* Problem description *
Look through the data below. Collect every line where the word "navigate" occurs.

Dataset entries
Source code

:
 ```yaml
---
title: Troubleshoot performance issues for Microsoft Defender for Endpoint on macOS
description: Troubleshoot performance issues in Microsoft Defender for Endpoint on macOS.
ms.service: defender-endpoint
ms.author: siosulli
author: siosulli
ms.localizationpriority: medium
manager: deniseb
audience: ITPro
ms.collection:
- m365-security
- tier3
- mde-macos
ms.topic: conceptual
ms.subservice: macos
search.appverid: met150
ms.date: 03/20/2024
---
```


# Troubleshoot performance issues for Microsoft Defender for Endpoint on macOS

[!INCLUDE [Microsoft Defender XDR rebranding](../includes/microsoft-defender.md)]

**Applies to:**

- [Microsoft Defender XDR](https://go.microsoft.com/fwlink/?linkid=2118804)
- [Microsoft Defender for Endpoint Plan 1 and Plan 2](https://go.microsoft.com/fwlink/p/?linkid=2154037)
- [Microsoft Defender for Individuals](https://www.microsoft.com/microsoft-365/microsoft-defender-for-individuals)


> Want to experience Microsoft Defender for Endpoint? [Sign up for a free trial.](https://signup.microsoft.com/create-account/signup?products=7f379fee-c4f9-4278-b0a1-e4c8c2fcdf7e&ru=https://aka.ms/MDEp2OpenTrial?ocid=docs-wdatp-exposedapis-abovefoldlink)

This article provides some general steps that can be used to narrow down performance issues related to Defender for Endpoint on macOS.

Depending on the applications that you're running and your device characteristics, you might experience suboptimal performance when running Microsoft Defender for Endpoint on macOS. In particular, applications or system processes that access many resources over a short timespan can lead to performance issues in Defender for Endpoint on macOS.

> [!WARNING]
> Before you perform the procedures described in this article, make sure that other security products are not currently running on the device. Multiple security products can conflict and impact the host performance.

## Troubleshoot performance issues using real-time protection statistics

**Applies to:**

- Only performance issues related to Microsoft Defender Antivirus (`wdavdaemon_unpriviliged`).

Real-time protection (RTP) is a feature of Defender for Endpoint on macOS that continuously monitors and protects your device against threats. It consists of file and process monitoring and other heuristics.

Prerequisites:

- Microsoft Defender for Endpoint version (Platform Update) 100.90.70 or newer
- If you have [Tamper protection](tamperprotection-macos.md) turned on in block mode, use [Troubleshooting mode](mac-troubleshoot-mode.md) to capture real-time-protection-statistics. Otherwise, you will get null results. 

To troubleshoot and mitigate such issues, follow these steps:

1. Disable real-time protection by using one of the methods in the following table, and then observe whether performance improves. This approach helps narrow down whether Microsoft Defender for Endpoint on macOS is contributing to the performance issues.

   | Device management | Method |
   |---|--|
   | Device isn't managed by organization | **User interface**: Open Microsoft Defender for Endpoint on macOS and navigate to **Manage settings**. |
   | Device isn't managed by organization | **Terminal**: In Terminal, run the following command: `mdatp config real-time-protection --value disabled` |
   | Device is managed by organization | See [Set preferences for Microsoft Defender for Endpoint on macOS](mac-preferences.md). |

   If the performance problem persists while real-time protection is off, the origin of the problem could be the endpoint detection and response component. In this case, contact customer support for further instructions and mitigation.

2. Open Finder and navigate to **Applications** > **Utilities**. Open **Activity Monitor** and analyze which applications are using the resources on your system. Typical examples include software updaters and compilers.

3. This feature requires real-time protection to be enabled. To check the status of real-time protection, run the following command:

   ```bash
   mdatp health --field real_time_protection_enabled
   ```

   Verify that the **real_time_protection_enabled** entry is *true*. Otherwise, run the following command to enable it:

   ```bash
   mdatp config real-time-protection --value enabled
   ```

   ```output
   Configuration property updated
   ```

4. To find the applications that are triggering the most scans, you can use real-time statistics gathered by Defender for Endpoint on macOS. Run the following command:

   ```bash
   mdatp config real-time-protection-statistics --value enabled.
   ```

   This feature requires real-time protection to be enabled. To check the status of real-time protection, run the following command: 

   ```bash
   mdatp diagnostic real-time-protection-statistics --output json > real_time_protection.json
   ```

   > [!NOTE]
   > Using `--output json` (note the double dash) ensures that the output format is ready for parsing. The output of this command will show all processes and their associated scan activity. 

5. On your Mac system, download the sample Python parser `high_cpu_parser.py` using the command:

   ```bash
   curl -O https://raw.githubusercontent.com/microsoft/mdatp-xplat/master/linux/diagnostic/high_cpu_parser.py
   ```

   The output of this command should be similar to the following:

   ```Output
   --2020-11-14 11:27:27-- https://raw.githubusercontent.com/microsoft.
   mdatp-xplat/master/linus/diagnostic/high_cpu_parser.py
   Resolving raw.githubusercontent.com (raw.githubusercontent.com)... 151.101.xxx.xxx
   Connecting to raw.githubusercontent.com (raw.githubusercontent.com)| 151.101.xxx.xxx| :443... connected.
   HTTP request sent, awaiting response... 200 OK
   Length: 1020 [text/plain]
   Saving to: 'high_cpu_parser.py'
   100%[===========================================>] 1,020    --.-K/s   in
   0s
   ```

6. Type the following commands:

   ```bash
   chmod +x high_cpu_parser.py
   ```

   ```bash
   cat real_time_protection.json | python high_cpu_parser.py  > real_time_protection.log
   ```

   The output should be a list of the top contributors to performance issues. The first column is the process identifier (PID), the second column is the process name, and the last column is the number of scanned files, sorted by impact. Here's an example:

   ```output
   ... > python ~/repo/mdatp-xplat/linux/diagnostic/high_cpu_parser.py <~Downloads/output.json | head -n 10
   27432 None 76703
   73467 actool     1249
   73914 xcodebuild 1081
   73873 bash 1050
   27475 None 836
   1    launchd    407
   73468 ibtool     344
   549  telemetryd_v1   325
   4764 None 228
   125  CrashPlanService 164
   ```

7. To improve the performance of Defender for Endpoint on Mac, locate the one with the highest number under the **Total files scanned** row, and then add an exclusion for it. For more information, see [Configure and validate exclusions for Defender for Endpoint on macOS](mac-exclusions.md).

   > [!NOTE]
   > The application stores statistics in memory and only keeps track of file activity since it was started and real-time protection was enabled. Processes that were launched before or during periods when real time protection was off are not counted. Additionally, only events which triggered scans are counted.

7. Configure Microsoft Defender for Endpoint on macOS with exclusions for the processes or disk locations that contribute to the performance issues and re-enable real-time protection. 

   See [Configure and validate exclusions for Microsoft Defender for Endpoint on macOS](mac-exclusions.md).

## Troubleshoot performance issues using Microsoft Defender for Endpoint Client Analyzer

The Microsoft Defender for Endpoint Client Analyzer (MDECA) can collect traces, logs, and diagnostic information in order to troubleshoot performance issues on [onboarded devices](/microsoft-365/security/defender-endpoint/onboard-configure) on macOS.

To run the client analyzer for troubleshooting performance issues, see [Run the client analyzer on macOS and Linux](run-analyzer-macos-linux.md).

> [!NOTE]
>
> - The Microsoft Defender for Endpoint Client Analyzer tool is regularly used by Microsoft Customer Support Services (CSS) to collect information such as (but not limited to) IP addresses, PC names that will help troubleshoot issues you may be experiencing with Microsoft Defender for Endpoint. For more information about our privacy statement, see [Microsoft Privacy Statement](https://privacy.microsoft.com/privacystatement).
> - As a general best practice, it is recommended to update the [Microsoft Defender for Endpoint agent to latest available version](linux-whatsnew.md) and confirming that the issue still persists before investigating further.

* Answer box *
   | Device isn't managed by organization | **User interface**: Open Microsoft Defender for Endpoint on macOS and navigate to **Manage settings**. |
2. Open Finder and navigate to **Applications** > **Utilities**. Open **Activity Monitor** and analyze which applications are using the resources on your system. Typical examples include software updaters and compilers.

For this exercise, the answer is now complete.